__What you need to do__: All the records that follow need to be reproduced exactly. Omit the images.

__Source data__:
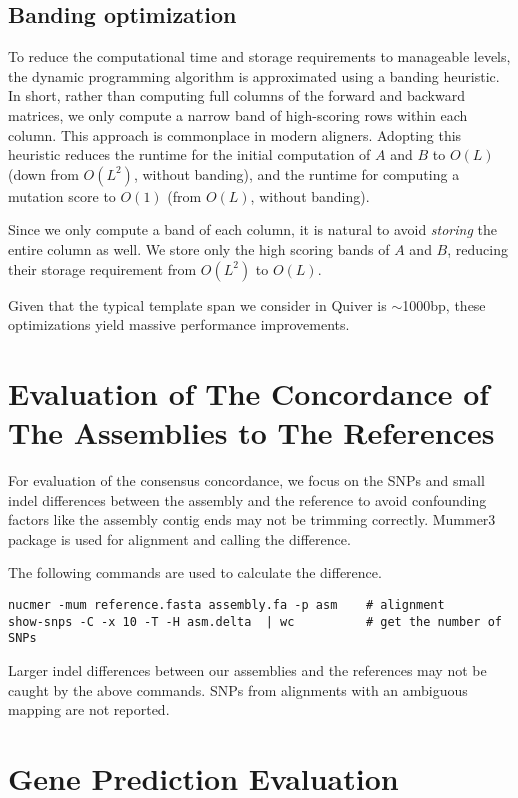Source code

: \documentclass[11pt]{article}
\begin{document}
\subsection{Banding optimization}
To reduce the computational time and storage requirements to manageable levels, the dynamic programming algorithm is approximated using a banding heuristic.  In short, rather than computing full columns of the forward and backward matrices, we only compute a narrow band of high-scoring rows within each column.  This approach is commonplace in modern aligners.  Adopting this heuristic reduces the runtime for the initial computation of $A$ and $B$ to $O(L)$ (down from $O(L^2)$, without banding), and the runtime for computing a mutation score to $O(1)$ (from $O(L)$, without banding).

Since we only compute a band of each column, it is natural to avoid \emph{storing} the entire column as well.  We store only the high scoring bands of $A$ and $B$, reducing their storage requirement from $O(L^2)$ to $O(L)$.

Given that the typical template span we consider in Quiver is $\sim$1000bp, these optimizations yield massive performance improvements.  

\section{Evaluation of The Concordance of The Assemblies to The References}

For evaluation of the consensus concordance, we focus on the SNPs and small indel differences between the assembly and the reference to avoid confounding factors like the assembly contig ends may not be trimming correctly. Mummer3 package\cite{Kurtz14759262} is used for alignment and calling the difference.

The following commands are used to calculate the difference. 
 
\begin{verbatim}
nucmer -mum reference.fasta assembly.fa -p asm    # alignment
show-snps -C -x 10 -T -H asm.delta  | wc          # get the number of SNPs
\end{verbatim}

Larger indel differences between our assemblies and the references may not be caught by the above commands. SNPs from alignments with an ambiguous mapping are not reported.

\section{Gene Prediction Evaluation}
\end{document}
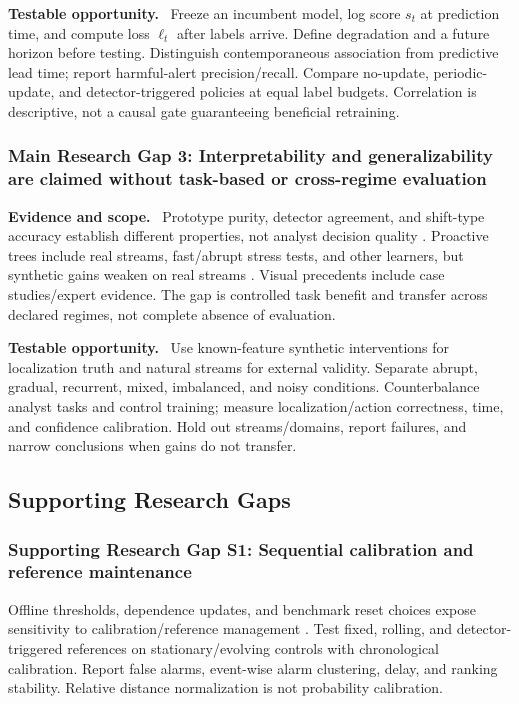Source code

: \documentclass[10pt,a4paper]{article}
\newcommand{\lead}[1]{\textbf{#1}\ }
\begin{document}
\lead{Testable opportunity.}
Freeze an incumbent model, log score $s_t$ at prediction time, and compute loss $\ell_t$ after labels arrive. Define degradation and a future horizon before testing. Distinguish contemporaneous association from predictive lead time; report harmful-alert precision/recall. Compare no-update, periodic-update, and detector-triggered policies at equal label budgets. Correlation is descriptive, not a causal gate guaranteeing beneficial retraining.

\subsubsection*{Main Research Gap 3: Interpretability and generalizability are claimed without task-based or cross-regime evaluation}
\lead{Evidence and scope.}
Prototype purity, detector agreement, and shift-type accuracy establish different properties, not analyst decision quality \cite{greco,szucs,roschewitz}. Proactive trees include real streams, fast/abrupt stress tests, and other learners, but synthetic gains weaken on real streams \cite{guerrero}. Visual precedents include case studies/expert evidence. The gap is controlled task benefit and transfer across declared regimes, not complete absence of evaluation.

\lead{Testable opportunity.}
Use known-feature synthetic interventions for localization truth and natural streams for external validity. Separate abrupt, gradual, recurrent, mixed, imbalanced, and noisy conditions. Counterbalance analyst tasks and control training; measure localization/action correctness, time, and confidence calibration. Hold out streams/domains, report failures, and narrow conclusions when gains do not transfer.

\subsection{Supporting Research Gaps}
\subsubsection*{Supporting Research Gap S1: Sequential calibration and reference maintenance}
Offline thresholds, dependence updates, and benchmark reset choices expose sensitivity to calibration/reference management \cite{greco,szucs,lukats}. Test fixed, rolling, and detector-triggered references on stationary/evolving controls with chronological calibration. Report false alarms, event-wise alarm clustering, delay, and ranking stability. Relative distance normalization is not probability calibration.
\end{document}
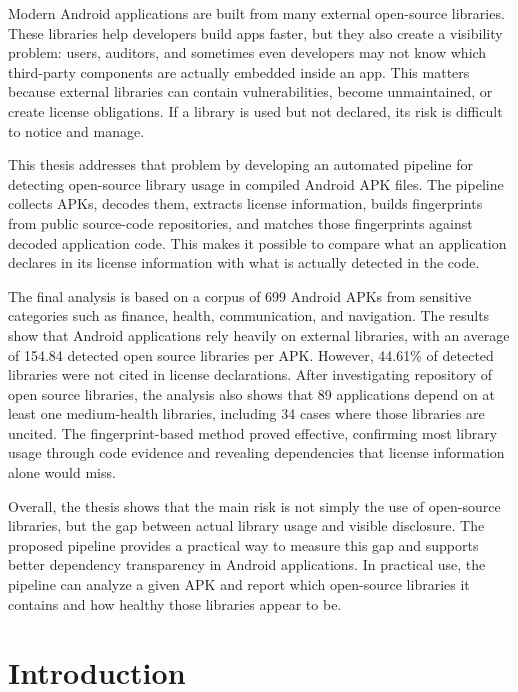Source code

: \documentclass[12pt,a4paper]{report}
\begin{document}
Modern Android applications are built from many external open-source libraries. These libraries help developers build apps faster, but they also create a visibility problem: users, auditors, and sometimes even developers may not know which third-party components are actually embedded inside an app. This matters because external libraries can contain vulnerabilities, become unmaintained, or create license obligations. If a library is used but not declared, its risk is difficult to notice and manage.

This thesis addresses that problem by developing an automated pipeline for detecting open-source library usage in compiled Android APK files. The pipeline collects APKs, decodes them, extracts license information, builds fingerprints from public source-code repositories, and matches those fingerprints against decoded application code. This makes it possible to compare what an application declares in its license information with what is actually detected in the code.

The final analysis is based on a corpus of 699 Android APKs from sensitive categories such as finance, health, communication, and navigation. The results show that Android applications rely heavily on external libraries, with an average of 154.84 detected open source libraries per APK. However, 44.61\% of detected libraries were not cited in license declarations. After investigating repository of open source libraries, the analysis also shows that 89 applications depend on at least one medium-health libraries, including 34 cases where those libraries are uncited. The fingerprint-based method proved effective, confirming most library usage through code evidence and revealing dependencies that license information alone would miss.

Overall, the thesis shows that the main risk is not simply the use of open-source libraries, but the gap between actual library usage and visible disclosure. The proposed pipeline provides a practical way to measure this gap and supports better dependency transparency in Android applications. In practical use, the pipeline can analyze a given APK and report which open-source libraries it contains and how healthy those libraries appear to be.

\chapter{Introduction}
\end{document}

__Solved problem__:
Source code

: \documentclass[11pt]{article}
\begin{document}
\subsection{Banding optimization}
To reduce the computational time and storage requirements to manageable levels, the dynamic programming algorithm is approximated using a banding heuristic.  In short, rather than computing full columns of the forward and backward matrices, we only compute a narrow band of high-scoring rows within each column.  This approach is commonplace in modern aligners.  Adopting this heuristic reduces the runtime for the initial computation of $A$ and $B$ to $O(L)$ (down from $O(L^2)$, without banding), and the runtime for computing a mutation score to $O(1)$ (from $O(L)$, without banding).

Since we only compute a band of each column, it is natural to avoid \emph{storing} the entire column as well.  We store only the high scoring bands of $A$ and $B$, reducing their storage requirement from $O(L^2)$ to $O(L)$.

Given that the typical template span we consider in Quiver is $\sim$1000bp, these optimizations yield massive performance improvements.  

\section{Evaluation of The Concordance of The Assemblies to The References}

For evaluation of the consensus concordance, we focus on the SNPs and small indel differences between the assembly and the reference to avoid confounding factors like the assembly contig ends may not be trimming correctly. Mummer3 package\cite{Kurtz14759262} is used for alignment and calling the difference.

The following commands are used to calculate the difference. 
 
\begin{verbatim}
nucmer -mum reference.fasta assembly.fa -p asm    # alignment
show-snps -C -x 10 -T -H asm.delta  | wc          # get the number of SNPs
\end{verbatim}

Larger indel differences between our assemblies and the references may not be caught by the above commands. SNPs from alignments with an ambiguous mapping are not reported.

\section{Gene Prediction Evaluation}
\end{document}
Source code

: \documentclass[10pt,a4paper]{article}
\newcommand{\lead}[1]{\textbf{#1}\ }
\begin{document}
\lead{Testable opportunity.}
Freeze an incumbent model, log score $s_t$ at prediction time, and compute loss $\ell_t$ after labels arrive. Define degradation and a future horizon before testing. Distinguish contemporaneous association from predictive lead time; report harmful-alert precision/recall. Compare no-update, periodic-update, and detector-triggered policies at equal label budgets. Correlation is descriptive, not a causal gate guaranteeing beneficial retraining.

\subsubsection*{Main Research Gap 3: Interpretability and generalizability are claimed without task-based or cross-regime evaluation}
\lead{Evidence and scope.}
Prototype purity, detector agreement, and shift-type accuracy establish different properties, not analyst decision quality \cite{greco,szucs,roschewitz}. Proactive trees include real streams, fast/abrupt stress tests, and other learners, but synthetic gains weaken on real streams \cite{guerrero}. Visual precedents include case studies/expert evidence. The gap is controlled task benefit and transfer across declared regimes, not complete absence of evaluation.

\lead{Testable opportunity.}
Use known-feature synthetic interventions for localization truth and natural streams for external validity. Separate abrupt, gradual, recurrent, mixed, imbalanced, and noisy conditions. Counterbalance analyst tasks and control training; measure localization/action correctness, time, and confidence calibration. Hold out streams/domains, report failures, and narrow conclusions when gains do not transfer.

\subsection{Supporting Research Gaps}
\subsubsection*{Supporting Research Gap S1: Sequential calibration and reference maintenance}
Offline thresholds, dependence updates, and benchmark reset choices expose sensitivity to calibration/reference management \cite{greco,szucs,lukats}. Test fixed, rolling, and detector-triggered references on stationary/evolving controls with chronological calibration. Report false alarms, event-wise alarm clustering, delay, and ranking stability. Relative distance normalization is not probability calibration.
\end{document}
Source code

: \documentclass[12pt,a4paper]{report}
\begin{document}
Modern Android applications are built from many external open-source libraries. These libraries help developers build apps faster, but they also create a visibility problem: users, auditors, and sometimes even developers may not know which third-party components are actually embedded inside an app. This matters because external libraries can contain vulnerabilities, become unmaintained, or create license obligations. If a library is used but not declared, its risk is difficult to notice and manage.

This thesis addresses that problem by developing an automated pipeline for detecting open-source library usage in compiled Android APK files. The pipeline collects APKs, decodes them, extracts license information, builds fingerprints from public source-code repositories, and matches those fingerprints against decoded application code. This makes it possible to compare what an application declares in its license information with what is actually detected in the code.

The final analysis is based on a corpus of 699 Android APKs from sensitive categories such as finance, health, communication, and navigation. The results show that Android applications rely heavily on external libraries, with an average of 154.84 detected open source libraries per APK. However, 44.61\% of detected libraries were not cited in license declarations. After investigating repository of open source libraries, the analysis also shows that 89 applications depend on at least one medium-health libraries, including 34 cases where those libraries are uncited. The fingerprint-based method proved effective, confirming most library usage through code evidence and revealing dependencies that license information alone would miss.

Overall, the thesis shows that the main risk is not simply the use of open-source libraries, but the gap between actual library usage and visible disclosure. The proposed pipeline provides a practical way to measure this gap and supports better dependency transparency in Android applications. In practical use, the pipeline can analyze a given APK and report which open-source libraries it contains and how healthy those libraries appear to be.

\chapter{Introduction}
\end{document}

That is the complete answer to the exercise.